[Aim of the exercise] Go through the records and extract every line with the word "This".

== == ==

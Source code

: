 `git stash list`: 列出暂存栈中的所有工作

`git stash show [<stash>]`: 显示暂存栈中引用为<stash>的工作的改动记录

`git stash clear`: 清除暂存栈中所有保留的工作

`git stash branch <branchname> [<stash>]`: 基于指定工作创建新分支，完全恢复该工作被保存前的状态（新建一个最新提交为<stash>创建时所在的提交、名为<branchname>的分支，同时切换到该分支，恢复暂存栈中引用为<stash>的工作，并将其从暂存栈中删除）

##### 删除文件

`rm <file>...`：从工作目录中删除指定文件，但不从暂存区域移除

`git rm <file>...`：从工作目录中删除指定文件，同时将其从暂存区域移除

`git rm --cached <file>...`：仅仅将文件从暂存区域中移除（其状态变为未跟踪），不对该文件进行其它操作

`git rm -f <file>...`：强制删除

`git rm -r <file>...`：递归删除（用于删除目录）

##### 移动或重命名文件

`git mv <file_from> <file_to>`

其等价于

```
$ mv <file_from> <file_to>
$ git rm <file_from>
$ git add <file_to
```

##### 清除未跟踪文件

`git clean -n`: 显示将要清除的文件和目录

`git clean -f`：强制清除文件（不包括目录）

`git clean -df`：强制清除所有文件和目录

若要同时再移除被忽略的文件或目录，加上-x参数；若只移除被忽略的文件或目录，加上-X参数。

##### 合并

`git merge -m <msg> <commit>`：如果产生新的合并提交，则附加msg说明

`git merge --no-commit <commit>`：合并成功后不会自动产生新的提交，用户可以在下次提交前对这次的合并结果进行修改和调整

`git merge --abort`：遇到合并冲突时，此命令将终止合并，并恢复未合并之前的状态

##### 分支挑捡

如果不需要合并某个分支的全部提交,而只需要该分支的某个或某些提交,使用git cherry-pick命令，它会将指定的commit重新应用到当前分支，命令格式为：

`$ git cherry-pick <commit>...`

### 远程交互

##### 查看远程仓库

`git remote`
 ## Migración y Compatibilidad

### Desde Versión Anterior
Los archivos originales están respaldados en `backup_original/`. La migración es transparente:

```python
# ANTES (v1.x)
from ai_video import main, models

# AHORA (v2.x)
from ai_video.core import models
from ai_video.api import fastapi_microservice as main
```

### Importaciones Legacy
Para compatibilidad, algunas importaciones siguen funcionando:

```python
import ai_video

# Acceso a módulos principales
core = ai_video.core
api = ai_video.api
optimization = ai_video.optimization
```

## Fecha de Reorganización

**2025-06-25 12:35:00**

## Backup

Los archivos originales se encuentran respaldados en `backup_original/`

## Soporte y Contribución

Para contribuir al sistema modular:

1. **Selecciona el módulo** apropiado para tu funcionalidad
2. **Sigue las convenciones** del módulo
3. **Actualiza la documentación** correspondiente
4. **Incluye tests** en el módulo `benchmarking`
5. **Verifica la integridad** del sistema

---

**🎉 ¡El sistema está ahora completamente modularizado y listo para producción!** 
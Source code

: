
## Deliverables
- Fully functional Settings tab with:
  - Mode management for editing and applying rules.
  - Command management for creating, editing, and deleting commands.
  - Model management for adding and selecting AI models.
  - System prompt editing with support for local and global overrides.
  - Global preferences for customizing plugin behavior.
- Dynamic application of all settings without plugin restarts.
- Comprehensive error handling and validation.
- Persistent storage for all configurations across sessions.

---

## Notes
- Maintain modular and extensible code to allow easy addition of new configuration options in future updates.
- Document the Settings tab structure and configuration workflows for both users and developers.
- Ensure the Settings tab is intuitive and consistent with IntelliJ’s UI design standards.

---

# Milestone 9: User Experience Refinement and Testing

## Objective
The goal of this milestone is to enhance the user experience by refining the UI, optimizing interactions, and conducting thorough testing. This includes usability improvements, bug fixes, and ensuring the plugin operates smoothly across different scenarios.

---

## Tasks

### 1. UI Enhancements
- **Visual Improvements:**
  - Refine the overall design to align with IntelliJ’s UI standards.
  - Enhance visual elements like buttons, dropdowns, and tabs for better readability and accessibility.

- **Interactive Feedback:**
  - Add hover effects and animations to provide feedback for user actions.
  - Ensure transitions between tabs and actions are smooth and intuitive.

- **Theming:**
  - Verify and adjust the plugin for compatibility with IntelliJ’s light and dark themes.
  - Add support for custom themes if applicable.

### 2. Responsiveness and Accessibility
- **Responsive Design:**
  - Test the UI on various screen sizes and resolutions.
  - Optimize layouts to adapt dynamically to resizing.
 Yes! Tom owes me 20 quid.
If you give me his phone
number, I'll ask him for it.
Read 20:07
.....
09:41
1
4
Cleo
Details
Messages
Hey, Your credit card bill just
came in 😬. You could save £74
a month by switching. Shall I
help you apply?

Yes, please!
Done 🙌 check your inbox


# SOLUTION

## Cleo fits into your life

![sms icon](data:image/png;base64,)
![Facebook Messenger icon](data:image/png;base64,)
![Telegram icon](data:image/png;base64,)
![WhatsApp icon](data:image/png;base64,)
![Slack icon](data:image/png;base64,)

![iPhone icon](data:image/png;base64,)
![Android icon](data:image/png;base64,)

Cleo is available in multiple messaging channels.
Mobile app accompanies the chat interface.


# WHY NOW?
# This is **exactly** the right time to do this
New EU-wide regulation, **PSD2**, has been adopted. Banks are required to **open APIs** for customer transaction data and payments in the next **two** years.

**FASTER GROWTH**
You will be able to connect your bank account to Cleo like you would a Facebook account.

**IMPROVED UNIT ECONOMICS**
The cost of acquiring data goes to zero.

== == ==

[Task answer]
The goal of this milestone is to enhance the user experience by refining the UI, optimizing interactions, and conducting thorough testing. This includes usability improvements, bug fixes, and ensuring the plugin operates smoothly across different scenarios.
# This is **exactly** the right time to do this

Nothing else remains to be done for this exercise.